*Data to use*:
Content starts

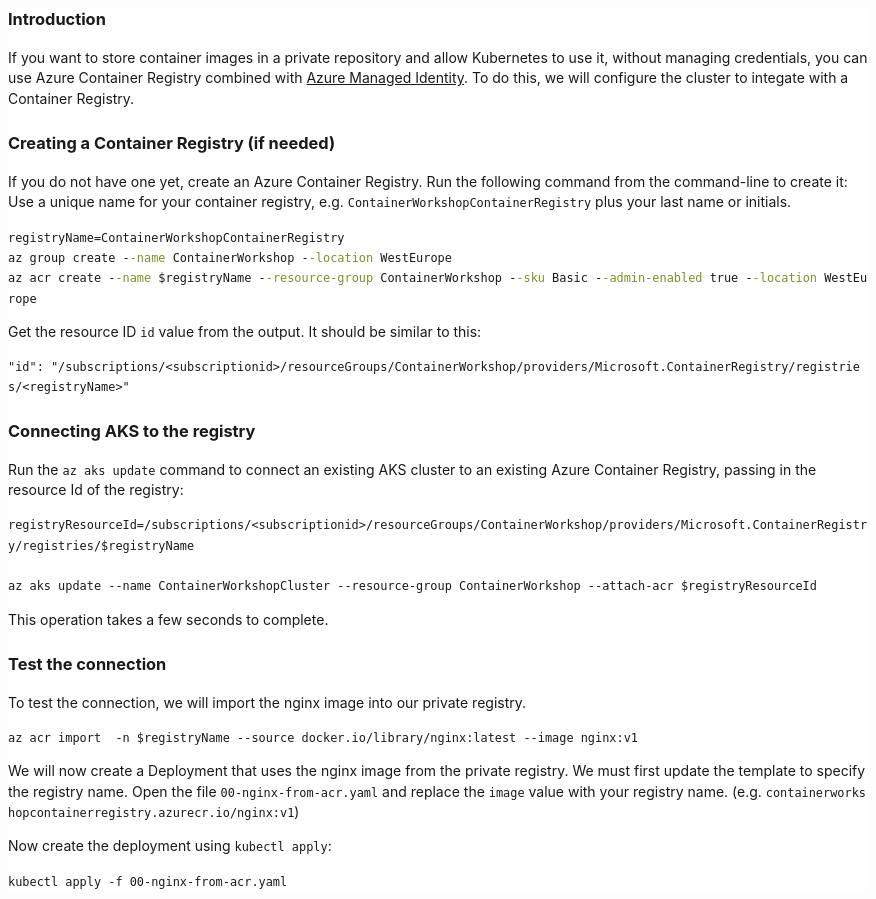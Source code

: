 ### Introduction

If you want to store container images in a private repository and allow Kubernetes to use it, without managing credentials, you can use Azure Container Registry combined with [Azure Managed Identity](https://docs.microsoft.com/en-us/azure/active-directory/managed-identities-azure-resources/overview).
To do this, we will configure the cluster to integate with a Container Registry.


### Creating a Container Registry (if needed)
If you do not have one yet, create an Azure Container Registry. Run the following command from the command-line to create it:
Use a unique name for your container registry, e.g. `ContainerWorkshopContainerRegistry` plus your last name or initials.

```cmd
registryName=ContainerWorkshopContainerRegistry
az group create --name ContainerWorkshop --location WestEurope
az acr create --name $registryName --resource-group ContainerWorkshop --sku Basic --admin-enabled true --location WestEurope
```

Get the resource ID `id` value from the output. It should be similar to this:
```  
"id": "/subscriptions/<subscriptionid>/resourceGroups/ContainerWorkshop/providers/Microsoft.ContainerRegistry/registries/<registryName>"
```

### Connecting AKS to the registry
Run the `az aks update` command to connect an existing AKS cluster to an existing Azure Container Registry, passing in the resource Id of the registry:
```
registryResourceId=/subscriptions/<subscriptionid>/resourceGroups/ContainerWorkshop/providers/Microsoft.ContainerRegistry/registries/$registryName

az aks update --name ContainerWorkshopCluster --resource-group ContainerWorkshop --attach-acr $registryResourceId
```

This operation takes a few seconds to complete.

### Test the connection
To test the connection, we will import the nginx image into our private registry. 
```
az acr import  -n $registryName --source docker.io/library/nginx:latest --image nginx:v1
```

We will now create a Deployment that uses the nginx image from the private registry. We must first update the template to specify the registry name.
Open the file `00-nginx-from-acr.yaml` and replace the `image` value with your registry name. (e.g. `containerworkshopcontainerregistry.azurecr.io/nginx:v1`)

Now create the deployment using `kubectl apply`:
```
kubectl apply -f 00-nginx-from-acr.yaml
```
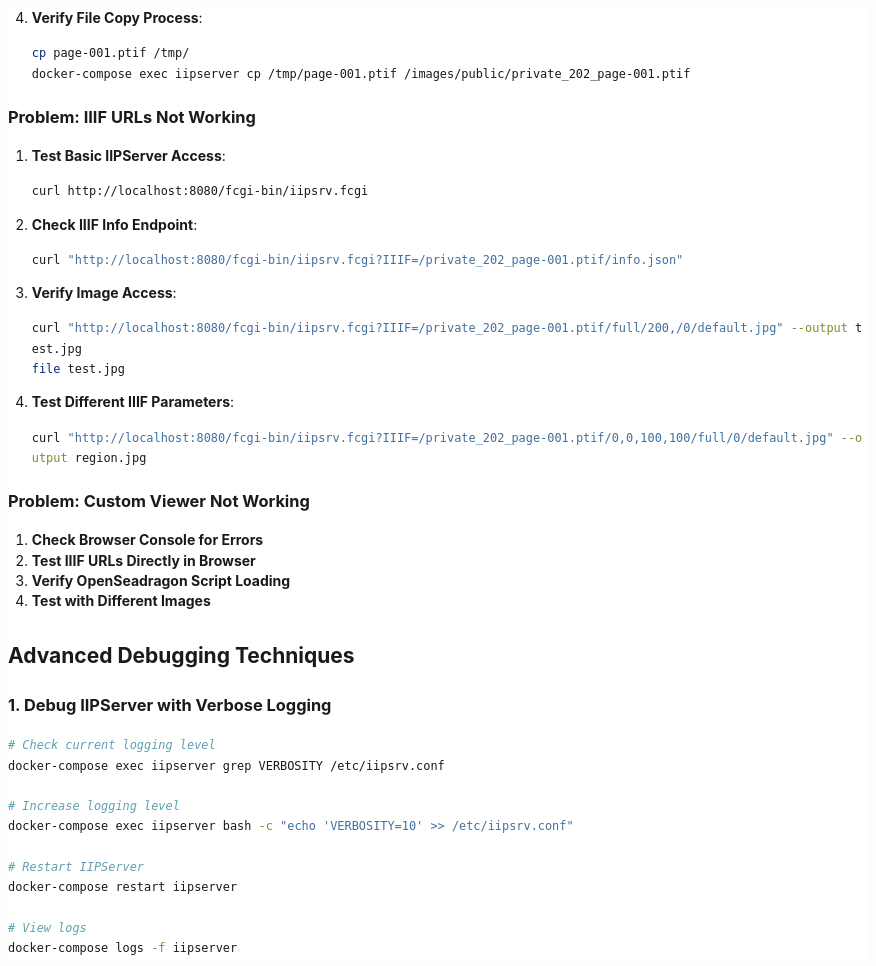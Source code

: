 4. **Verify File Copy Process**:
   ```bash
   cp page-001.ptif /tmp/
   docker-compose exec iipserver cp /tmp/page-001.ptif /images/public/private_202_page-001.ptif
   ```

### Problem: IIIF URLs Not Working

1. **Test Basic IIPServer Access**:
   ```bash
   curl http://localhost:8080/fcgi-bin/iipsrv.fcgi
   ```

2. **Check IIIF Info Endpoint**:
   ```bash
   curl "http://localhost:8080/fcgi-bin/iipsrv.fcgi?IIIF=/private_202_page-001.ptif/info.json"
   ```

3. **Verify Image Access**:
   ```bash
   curl "http://localhost:8080/fcgi-bin/iipsrv.fcgi?IIIF=/private_202_page-001.ptif/full/200,/0/default.jpg" --output test.jpg
   file test.jpg
   ```

4. **Test Different IIIF Parameters**:
   ```bash
   curl "http://localhost:8080/fcgi-bin/iipsrv.fcgi?IIIF=/private_202_page-001.ptif/0,0,100,100/full/0/default.jpg" --output region.jpg
   ```

### Problem: Custom Viewer Not Working

1. **Check Browser Console for Errors**
2. **Test IIIF URLs Directly in Browser**
3. **Verify OpenSeadragon Script Loading**
4. **Test with Different Images**

## Advanced Debugging Techniques

### 1. Debug IIPServer with Verbose Logging

```bash
# Check current logging level
docker-compose exec iipserver grep VERBOSITY /etc/iipsrv.conf

# Increase logging level
docker-compose exec iipserver bash -c "echo 'VERBOSITY=10' >> /etc/iipsrv.conf"

# Restart IIPServer
docker-compose restart iipserver

# View logs
docker-compose logs -f iipserver
```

Content ends

*Exercise details*: Without the pictures, print all of the records exactly.

*Completed task*:
Source code

: ### Introduction

If you want to store container images in a private repository and allow Kubernetes to use it, without managing credentials, you can use Azure Container Registry combined with [Azure Managed Identity](https://docs.microsoft.com/en-us/azure/active-directory/managed-identities-azure-resources/overview).
To do this, we will configure the cluster to integate with a Container Registry.


### Creating a Container Registry (if needed)
If you do not have one yet, create an Azure Container Registry. Run the following command from the command-line to create it:
Use a unique name for your container registry, e.g. `ContainerWorkshopContainerRegistry` plus your last name or initials.

```cmd
registryName=ContainerWorkshopContainerRegistry
az group create --name ContainerWorkshop --location WestEurope
az acr create --name $registryName --resource-group ContainerWorkshop --sku Basic --admin-enabled true --location WestEurope
```

Get the resource ID `id` value from the output. It should be similar to this:
```  
"id": "/subscriptions/<subscriptionid>/resourceGroups/ContainerWorkshop/providers/Microsoft.ContainerRegistry/registries/<registryName>"
```

### Connecting AKS to the registry
Run the `az aks update` command to connect an existing AKS cluster to an existing Azure Container Registry, passing in the resource Id of the registry:
```
registryResourceId=/subscriptions/<subscriptionid>/resourceGroups/ContainerWorkshop/providers/Microsoft.ContainerRegistry/registries/$registryName

az aks update --name ContainerWorkshopCluster --resource-group ContainerWorkshop --attach-acr $registryResourceId
```

This operation takes a few seconds to complete.

### Test the connection
To test the connection, we will import the nginx image into our private registry. 
```
az acr import  -n $registryName --source docker.io/library/nginx:latest --image nginx:v1
```

We will now create a Deployment that uses the nginx image from the private registry. We must first update the template to specify the registry name.
Open the file `00-nginx-from-acr.yaml` and replace the `image` value with your registry name. (e.g. `containerworkshopcontainerregistry.azurecr.io/nginx:v1`)

Now create the deployment using `kubectl apply`:
```
kubectl apply -f 00-nginx-from-acr.yaml
```
Source code

: 4. **Verify File Copy Process**:
   ```bash
   cp page-001.ptif /tmp/
   docker-compose exec iipserver cp /tmp/page-001.ptif /images/public/private_202_page-001.ptif
   ```

### Problem: IIIF URLs Not Working

1. **Test Basic IIPServer Access**:
   ```bash
   curl http://localhost:8080/fcgi-bin/iipsrv.fcgi
   ```

2. **Check IIIF Info Endpoint**:
   ```bash
   curl "http://localhost:8080/fcgi-bin/iipsrv.fcgi?IIIF=/private_202_page-001.ptif/info.json"
   ```

3. **Verify Image Access**:
   ```bash
   curl "http://localhost:8080/fcgi-bin/iipsrv.fcgi?IIIF=/private_202_page-001.ptif/full/200,/0/default.jpg" --output test.jpg
   file test.jpg
   ```

4. **Test Different IIIF Parameters**:
   ```bash
   curl "http://localhost:8080/fcgi-bin/iipsrv.fcgi?IIIF=/private_202_page-001.ptif/0,0,100,100/full/0/default.jpg" --output region.jpg
   ```

### Problem: Custom Viewer Not Working

1. **Check Browser Console for Errors**
2. **Test IIIF URLs Directly in Browser**
3. **Verify OpenSeadragon Script Loading**
4. **Test with Different Images**

## Advanced Debugging Techniques

### 1. Debug IIPServer with Verbose Logging

```bash
# Check current logging level
docker-compose exec iipserver grep VERBOSITY /etc/iipsrv.conf

# Increase logging level
docker-compose exec iipserver bash -c "echo 'VERBOSITY=10' >> /etc/iipsrv.conf"

# Restart IIPServer
docker-compose restart iipserver

# View logs
docker-compose logs -f iipserver
```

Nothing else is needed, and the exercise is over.